Plaintiff, Mavis June Heishman, initiated this original certiorari action to challenge the legality of an order by the defendant judge finding her in contempt. The writ was ordered annulled by the court of appeals and we granted further review.

The starting place for an understanding of the present controversy is the dissolution of marriage action between plaintiff (Mavis) and her then husband, Maynard Keith Heishman. Mavis commenced the dissolution action on July 10, 1980. Two successive sets of counsel representing Mavis withdrew their representation. On July 6, 1982, Maynard appeared before the court at a hearing in which Mavis did not appear either personally or by counsel and obtained a default decree of dissolution. In addition to dissolving the marriage of the parties, that decree awarded Maynard both title and possession to the parties’ *508 eighty-acre farm and the residence located thereon.

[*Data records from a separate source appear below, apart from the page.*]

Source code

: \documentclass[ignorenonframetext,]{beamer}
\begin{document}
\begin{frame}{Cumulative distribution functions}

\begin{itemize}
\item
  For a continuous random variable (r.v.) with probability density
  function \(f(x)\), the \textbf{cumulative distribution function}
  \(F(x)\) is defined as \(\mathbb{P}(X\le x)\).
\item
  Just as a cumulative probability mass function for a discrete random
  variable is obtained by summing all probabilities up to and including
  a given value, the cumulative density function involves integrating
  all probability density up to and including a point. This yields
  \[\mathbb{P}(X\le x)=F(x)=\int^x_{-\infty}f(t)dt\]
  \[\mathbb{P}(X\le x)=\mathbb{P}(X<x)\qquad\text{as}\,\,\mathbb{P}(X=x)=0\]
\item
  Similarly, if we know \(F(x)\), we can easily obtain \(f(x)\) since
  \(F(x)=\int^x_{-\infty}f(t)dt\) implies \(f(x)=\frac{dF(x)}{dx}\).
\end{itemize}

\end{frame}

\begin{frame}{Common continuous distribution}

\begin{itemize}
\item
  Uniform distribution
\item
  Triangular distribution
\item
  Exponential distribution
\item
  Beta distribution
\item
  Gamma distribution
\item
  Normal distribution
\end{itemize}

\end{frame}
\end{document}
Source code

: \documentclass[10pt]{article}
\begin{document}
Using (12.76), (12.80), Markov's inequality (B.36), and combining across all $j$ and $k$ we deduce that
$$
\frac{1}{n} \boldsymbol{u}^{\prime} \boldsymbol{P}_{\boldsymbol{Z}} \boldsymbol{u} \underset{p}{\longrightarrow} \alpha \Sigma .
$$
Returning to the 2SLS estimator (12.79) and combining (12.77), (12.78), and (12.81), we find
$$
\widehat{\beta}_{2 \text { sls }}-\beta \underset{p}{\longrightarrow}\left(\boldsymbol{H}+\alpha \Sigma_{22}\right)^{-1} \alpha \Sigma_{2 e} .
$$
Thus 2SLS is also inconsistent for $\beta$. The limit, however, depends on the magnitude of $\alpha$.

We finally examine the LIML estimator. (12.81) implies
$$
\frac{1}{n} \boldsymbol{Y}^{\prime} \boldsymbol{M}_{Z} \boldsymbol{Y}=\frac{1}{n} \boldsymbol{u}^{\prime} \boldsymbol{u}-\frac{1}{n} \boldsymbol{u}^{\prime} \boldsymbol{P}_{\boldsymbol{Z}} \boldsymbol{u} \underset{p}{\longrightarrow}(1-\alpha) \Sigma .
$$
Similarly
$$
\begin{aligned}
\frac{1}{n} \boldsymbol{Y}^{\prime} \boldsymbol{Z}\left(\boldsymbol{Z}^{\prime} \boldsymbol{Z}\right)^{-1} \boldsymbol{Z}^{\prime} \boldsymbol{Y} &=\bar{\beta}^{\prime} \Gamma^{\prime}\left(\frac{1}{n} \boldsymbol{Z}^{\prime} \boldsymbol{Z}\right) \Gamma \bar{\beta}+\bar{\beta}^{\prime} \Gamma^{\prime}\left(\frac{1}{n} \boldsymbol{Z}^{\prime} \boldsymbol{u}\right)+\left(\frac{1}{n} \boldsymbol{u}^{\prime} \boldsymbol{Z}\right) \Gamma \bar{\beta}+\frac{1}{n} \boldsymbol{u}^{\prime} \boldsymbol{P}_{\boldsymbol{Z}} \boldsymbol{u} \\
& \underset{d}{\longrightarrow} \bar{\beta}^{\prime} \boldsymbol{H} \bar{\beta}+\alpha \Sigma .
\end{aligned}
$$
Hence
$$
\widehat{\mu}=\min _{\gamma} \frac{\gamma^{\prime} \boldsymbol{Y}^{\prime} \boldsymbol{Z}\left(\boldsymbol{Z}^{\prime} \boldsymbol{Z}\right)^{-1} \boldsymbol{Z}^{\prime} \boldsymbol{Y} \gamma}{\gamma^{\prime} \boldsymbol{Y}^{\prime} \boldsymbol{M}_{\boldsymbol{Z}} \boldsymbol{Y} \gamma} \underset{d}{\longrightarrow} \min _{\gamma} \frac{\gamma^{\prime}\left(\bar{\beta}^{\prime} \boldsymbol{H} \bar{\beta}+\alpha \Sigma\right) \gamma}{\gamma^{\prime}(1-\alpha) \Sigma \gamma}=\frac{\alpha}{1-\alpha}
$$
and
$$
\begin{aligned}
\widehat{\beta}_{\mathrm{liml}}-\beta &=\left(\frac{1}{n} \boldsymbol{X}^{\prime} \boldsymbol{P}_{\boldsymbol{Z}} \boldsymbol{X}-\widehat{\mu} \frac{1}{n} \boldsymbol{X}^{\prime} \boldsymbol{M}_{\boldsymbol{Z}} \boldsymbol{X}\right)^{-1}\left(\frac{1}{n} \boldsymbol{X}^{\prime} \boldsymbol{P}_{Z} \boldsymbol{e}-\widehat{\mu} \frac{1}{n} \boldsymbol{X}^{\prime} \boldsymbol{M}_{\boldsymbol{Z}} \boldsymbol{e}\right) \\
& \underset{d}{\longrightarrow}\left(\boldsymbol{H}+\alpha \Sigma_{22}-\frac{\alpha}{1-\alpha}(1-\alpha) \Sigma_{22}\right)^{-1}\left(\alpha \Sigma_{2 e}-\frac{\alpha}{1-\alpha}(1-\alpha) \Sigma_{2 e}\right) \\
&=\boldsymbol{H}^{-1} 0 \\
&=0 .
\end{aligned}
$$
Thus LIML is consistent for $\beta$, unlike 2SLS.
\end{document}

In addition, Maynard was awarded all furniture, appliances, tools and gardening equipment located on the property. The decree further provided that Maynard was to pay Mavis $10,000 within two months of the date thereof. No appeal was taken from this decree and Mavis has made no effort to have it set aside.

Following entry of the decree, Mavis continued to live in the residence which had been awarded to Maynard and refused to accept the $10,000 check tendered by Maynard. The evidence at the contempt hearing is somewhat inconclusive as to when or how she became aware that a decree of dissolution had been entered in the dissolution action or the terms of that decree. Maynard apparently made no effort to seek possession of the property until November of 1983. At that time, he initiated an action of forcible entry and detainer. Mavis successfully defended against that action on the ground that she had enjoyed more than thirty days peaceable possession of the premises subsequent to the time that Maynard’s right of possession had accrued.

Maynard then commenced an action to recover real estate under Iowa Code chapter 646. In her answer to this ejectment proceeding, Mavis presented affirmative defenses of estoppel and acquiescence. A motion for summary judgment filed by Maynard was sustained by the district court on April 20,1984. As a result of that ruling, a decree of ouster was entered directing the clerk to issue a writ of possession to the sheriff for immediate execution ousting Mavis from the property. Although a copy of that writ was served on Mavis on April 23, 1984, it does not appear that the sheriff undertook any affirmative steps to execute the process issued to him. In any event, Mavis filed a notice of appeal from the decree of ouster on April 30, 1984. She inquired on that day from the clerk of the district court as to the procedure for obtaining a stay under supersedeas bond. Mavis’s counsel also made inquiry with respect to that subject and was advised by the clerk that a cash bond of at least $300 would be required. When Mavis posted a cash bond in that sum, the clerk purported to approve such deposit as a supersedeas bond, although no formal stay order was entered. Mavis did thereafter pursue her appeal, and the district court judgment has subsequently been affirmed by the Iowa Court of Appeals. See Heishman v. Heishman, 367 N.W.2d 308 (Iowa Ct.App.1985).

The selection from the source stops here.